== Segment start ==
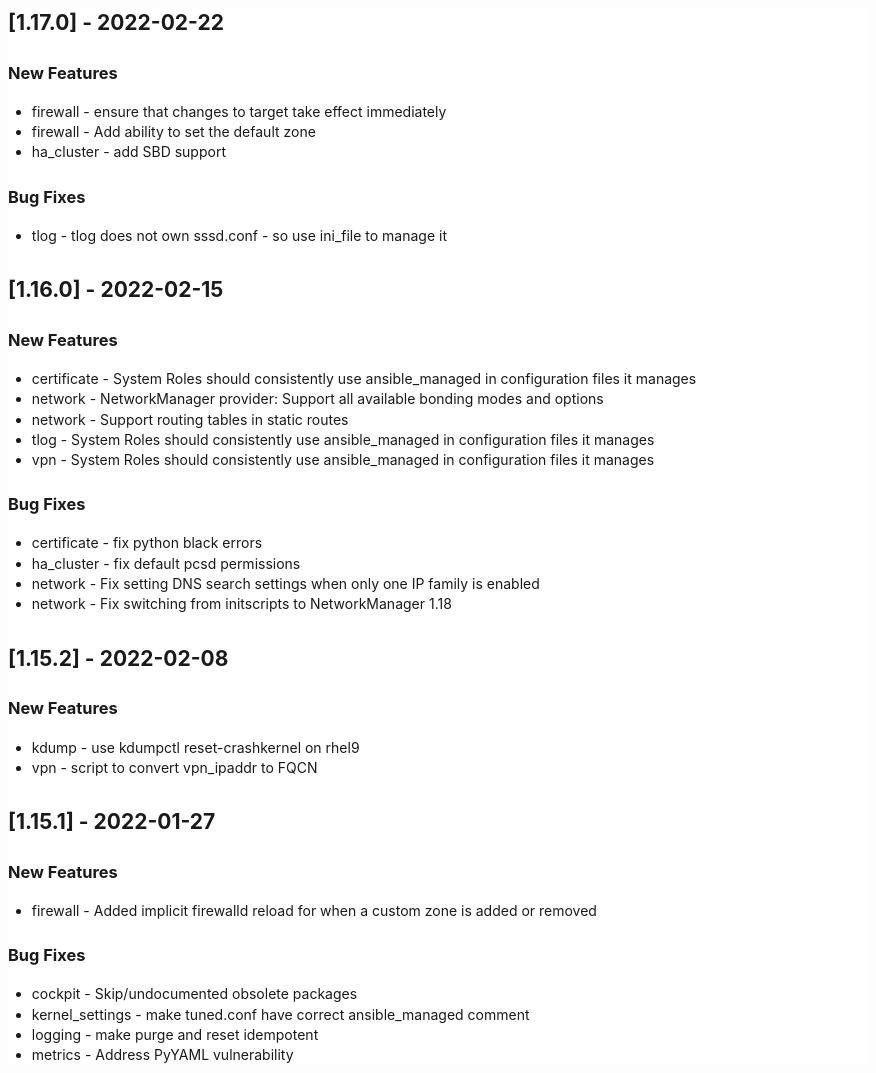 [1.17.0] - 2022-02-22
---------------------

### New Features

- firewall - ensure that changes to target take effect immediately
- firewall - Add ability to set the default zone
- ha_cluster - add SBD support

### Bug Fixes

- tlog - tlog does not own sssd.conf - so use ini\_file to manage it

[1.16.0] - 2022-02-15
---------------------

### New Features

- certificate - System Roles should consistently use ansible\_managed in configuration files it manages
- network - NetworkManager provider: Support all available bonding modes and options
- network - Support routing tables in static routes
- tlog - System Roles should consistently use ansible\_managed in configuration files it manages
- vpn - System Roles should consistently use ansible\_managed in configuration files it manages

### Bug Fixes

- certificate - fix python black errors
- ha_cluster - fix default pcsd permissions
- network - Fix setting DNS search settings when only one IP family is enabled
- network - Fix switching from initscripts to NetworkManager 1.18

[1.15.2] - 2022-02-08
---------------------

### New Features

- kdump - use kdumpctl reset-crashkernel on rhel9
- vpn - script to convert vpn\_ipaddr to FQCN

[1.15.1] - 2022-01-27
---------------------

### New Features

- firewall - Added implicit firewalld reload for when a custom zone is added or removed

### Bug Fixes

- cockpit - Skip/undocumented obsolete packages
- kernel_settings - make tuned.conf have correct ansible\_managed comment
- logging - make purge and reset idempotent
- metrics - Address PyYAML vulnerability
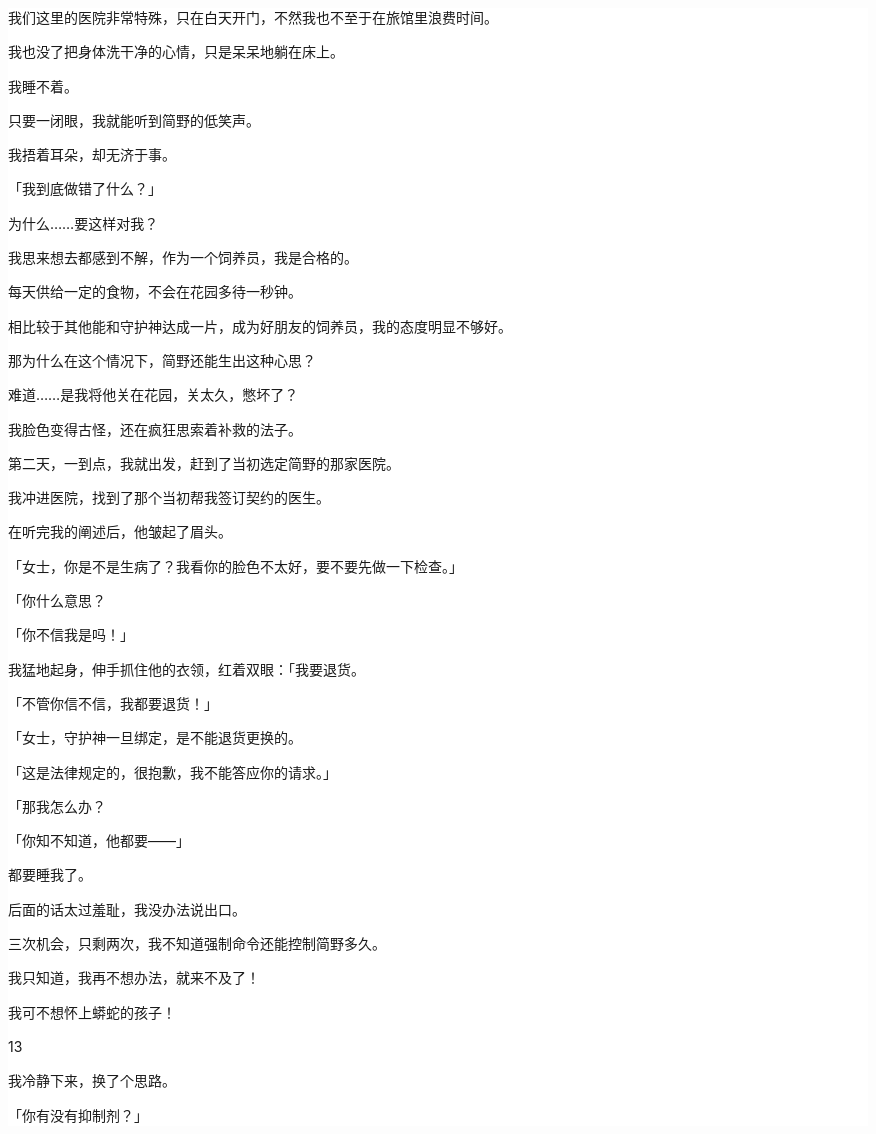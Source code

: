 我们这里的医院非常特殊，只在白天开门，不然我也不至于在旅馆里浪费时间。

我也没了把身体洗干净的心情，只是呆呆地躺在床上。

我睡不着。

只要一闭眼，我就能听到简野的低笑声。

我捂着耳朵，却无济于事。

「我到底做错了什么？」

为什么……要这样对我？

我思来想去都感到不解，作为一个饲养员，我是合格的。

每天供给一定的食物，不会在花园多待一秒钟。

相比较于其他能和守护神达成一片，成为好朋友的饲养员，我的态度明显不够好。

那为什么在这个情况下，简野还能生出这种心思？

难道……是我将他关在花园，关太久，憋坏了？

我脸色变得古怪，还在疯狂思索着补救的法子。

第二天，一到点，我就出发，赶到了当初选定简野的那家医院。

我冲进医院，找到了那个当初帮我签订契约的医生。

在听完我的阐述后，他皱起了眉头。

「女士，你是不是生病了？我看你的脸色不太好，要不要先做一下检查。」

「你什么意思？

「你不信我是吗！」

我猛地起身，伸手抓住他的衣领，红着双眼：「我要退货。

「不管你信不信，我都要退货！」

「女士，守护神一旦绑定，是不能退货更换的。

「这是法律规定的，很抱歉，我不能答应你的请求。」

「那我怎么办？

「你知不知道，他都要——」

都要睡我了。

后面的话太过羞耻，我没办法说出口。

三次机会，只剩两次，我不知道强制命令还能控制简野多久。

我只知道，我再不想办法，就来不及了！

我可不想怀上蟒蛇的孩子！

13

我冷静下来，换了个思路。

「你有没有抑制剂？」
== Segment end ==
# [ACTIVITY]
Go through the records and tally the lines that include "zone". Write only the number.

# [RESPONSE FOR THIS EXERCISE]
2